Collected data:
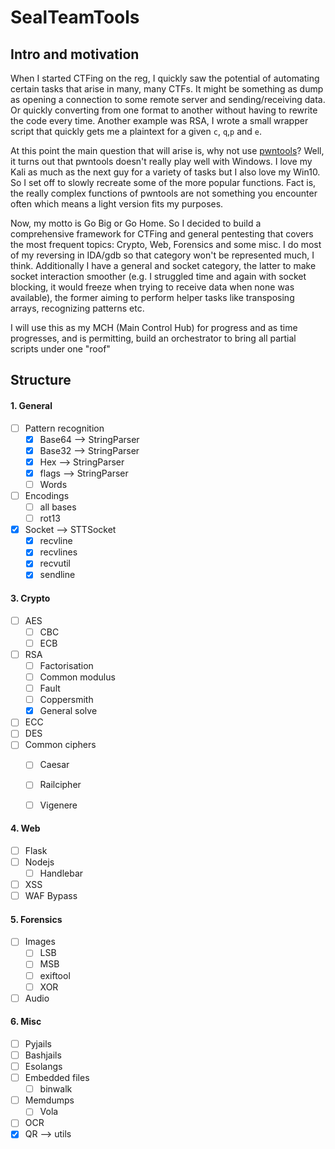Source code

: # SealTeamTools

## Intro and motivation

When I started CTFing on the reg, I quickly saw the potential of automating certain tasks that arise in many, many CTFs. It might be something as dump as opening a connection to some remote server and sending/receiving data. Or quickly converting from one format to another without having to rewrite the code every time. Another example was RSA, I wrote a small wrapper script that quickly gets me a plaintext for a given ```c```, ```q```,```p``` and ```e```. 

At this point the main question that will arise is, why not use [pwntools](https://pypi.org/project/pwntools/)? Well, it turns out that pwntools doesn't really play well with Windows. I love my Kali as much as the next guy for a variety of tasks but I also love my Win10. So I set off to slowly recreate some of the more popular functions. Fact is, the really complex functions of pwntools are not something you encounter often which means a light version fits my purposes.

Now, my motto is Go Big or Go Home. So I decided to build a comprehensive framework for CTFing and general pentesting that covers the most frequent topics: Crypto, Web, Forensics and some misc. I do most of my reversing in IDA/gdb so that category won't be represented much, I think. Additionally I have a general and socket category, the latter to make socket interaction smoother (e.g. I struggled time and again with socket blocking, it would freeze when trying to receive data when none was available), the former aiming to perform helper tasks like transposing arrays, recognizing patterns etc.

I will use this as my MCH (Main Control Hub) for progress and as time progresses, and is permitting, build an orchestrator to bring all partial scripts under one "roof"



## Structure 

#### 1. General
- [ ] Pattern recognition
  - [x] Base64 --> StringParser
  - [x] Base32 --> StringParser
  - [x] Hex --> StringParser
  - [x] flags --> StringParser
  - [ ] Words
- [ ] Encodings
  - [ ] all bases
  - [ ] rot13
- [x] Socket --> STTSocket
  - [x] recvline
  - [x] recvlines
  - [x] recvutil
  - [x] sendline

#### 3. Crypto
- [ ] AES
  - [ ] CBC
  - [ ] ECB
- [ ] RSA
  - [ ] Factorisation
  - [ ] Common modulus
  - [ ] Fault
  - [ ] Coppersmith
  - [x] General solve
- [ ] ECC
- [ ] DES
- [ ] Common ciphers
  - [ ] Caesar
  - [ ] Railcipher
  - [ ] Vigenere



#### 4. Web
- [ ] Flask
- [ ] Nodejs
  - [ ] Handlebar
- [ ] XSS
- [ ] WAF Bypass

#### 5. Forensics
- [ ] Images
  - [ ] LSB
  - [ ] MSB
  - [ ] exiftool
  - [ ] XOR
- [ ] Audio

#### 6. Misc
- [ ] Pyjails
- [ ] Bashjails
- [ ] Esolangs
- [ ] Embedded files
  - [ ] binwalk
- [ ] Memdumps
  - [ ] Vola
- [ ] OCR
- [x] QR --> utils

(EXERCISE GOAL): Reproduce each line of the entries above from the one containing "- [x] Hex --> StringParser" through the last, exactly, and no other line.

(RESULT):
  - [x] Hex --> StringParser
  - [x] flags --> StringParser
  - [ ] Words
- [ ] Encodings
  - [ ] all bases
  - [ ] rot13
- [x] Socket --> STTSocket
  - [x] recvline
  - [x] recvlines
  - [x] recvutil
  - [x] sendline

#### 3. Crypto
- [ ] AES
  - [ ] CBC
  - [ ] ECB
- [ ] RSA
  - [ ] Factorisation
  - [ ] Common modulus
  - [ ] Fault
  - [ ] Coppersmith
  - [x] General solve
- [ ] ECC
- [ ] DES
- [ ] Common ciphers
  - [ ] Caesar
  - [ ] Railcipher
  - [ ] Vigenere



#### 4. Web
- [ ] Flask
- [ ] Nodejs
  - [ ] Handlebar
- [ ] XSS
- [ ] WAF Bypass

#### 5. Forensics
- [ ] Images
  - [ ] LSB
  - [ ] MSB
  - [ ] exiftool
  - [ ] XOR
- [ ] Audio

#### 6. Misc
- [ ] Pyjails
- [ ] Bashjails
- [ ] Esolangs
- [ ] Embedded files
  - [ ] binwalk
- [ ] Memdumps
  - [ ] Vola
- [ ] OCR
- [x] QR --> utils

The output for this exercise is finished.